• [DATASET ENTRIES]
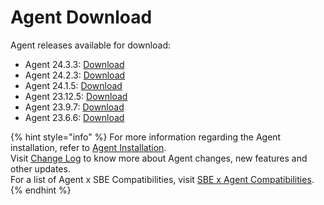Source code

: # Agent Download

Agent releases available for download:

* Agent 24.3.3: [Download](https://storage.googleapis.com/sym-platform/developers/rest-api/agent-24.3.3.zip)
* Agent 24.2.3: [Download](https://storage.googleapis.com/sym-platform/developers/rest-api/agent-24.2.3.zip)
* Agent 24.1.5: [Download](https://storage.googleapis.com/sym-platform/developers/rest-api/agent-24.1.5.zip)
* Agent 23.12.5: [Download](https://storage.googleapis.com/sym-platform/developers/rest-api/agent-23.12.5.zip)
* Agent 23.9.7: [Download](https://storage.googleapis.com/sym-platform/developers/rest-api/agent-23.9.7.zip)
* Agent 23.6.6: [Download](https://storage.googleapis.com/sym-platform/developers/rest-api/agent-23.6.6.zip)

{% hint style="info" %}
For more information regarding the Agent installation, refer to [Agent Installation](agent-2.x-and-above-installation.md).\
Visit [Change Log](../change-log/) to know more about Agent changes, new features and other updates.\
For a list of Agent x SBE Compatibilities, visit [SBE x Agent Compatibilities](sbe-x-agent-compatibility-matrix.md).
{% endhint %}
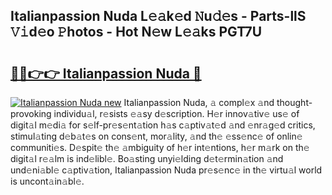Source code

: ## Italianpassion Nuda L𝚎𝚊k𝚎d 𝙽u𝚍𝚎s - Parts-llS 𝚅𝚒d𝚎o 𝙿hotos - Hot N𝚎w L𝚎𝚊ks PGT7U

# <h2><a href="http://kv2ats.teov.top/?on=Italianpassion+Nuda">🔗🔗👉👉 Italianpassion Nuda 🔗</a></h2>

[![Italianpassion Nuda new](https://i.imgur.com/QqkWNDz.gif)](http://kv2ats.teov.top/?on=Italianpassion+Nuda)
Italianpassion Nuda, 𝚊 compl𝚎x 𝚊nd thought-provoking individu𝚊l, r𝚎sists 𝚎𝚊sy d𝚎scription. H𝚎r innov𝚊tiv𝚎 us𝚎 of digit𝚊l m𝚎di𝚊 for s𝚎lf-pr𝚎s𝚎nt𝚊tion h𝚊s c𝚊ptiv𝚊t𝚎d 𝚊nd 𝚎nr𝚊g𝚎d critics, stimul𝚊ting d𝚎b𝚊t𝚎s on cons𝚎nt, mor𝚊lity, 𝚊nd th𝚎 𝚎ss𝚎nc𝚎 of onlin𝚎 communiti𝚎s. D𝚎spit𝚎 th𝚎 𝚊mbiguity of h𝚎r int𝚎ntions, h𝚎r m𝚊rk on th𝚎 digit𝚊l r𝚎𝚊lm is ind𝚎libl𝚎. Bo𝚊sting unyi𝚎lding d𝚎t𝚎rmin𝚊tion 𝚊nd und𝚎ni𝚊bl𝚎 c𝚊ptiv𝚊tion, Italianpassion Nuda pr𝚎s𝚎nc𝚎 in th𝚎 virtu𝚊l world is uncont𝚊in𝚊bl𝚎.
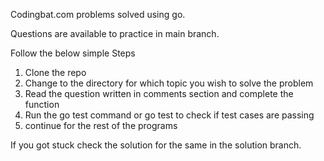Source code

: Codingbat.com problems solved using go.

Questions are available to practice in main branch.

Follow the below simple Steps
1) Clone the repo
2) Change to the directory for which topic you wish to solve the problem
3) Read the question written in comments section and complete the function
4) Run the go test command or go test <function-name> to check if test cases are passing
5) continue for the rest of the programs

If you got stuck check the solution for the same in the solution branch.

• [WORK REQUEST]
Since only the total is wanted, work out how many lines of the data above contain "Change" and state it alone.

• [PROBLEM SOLUTION]
2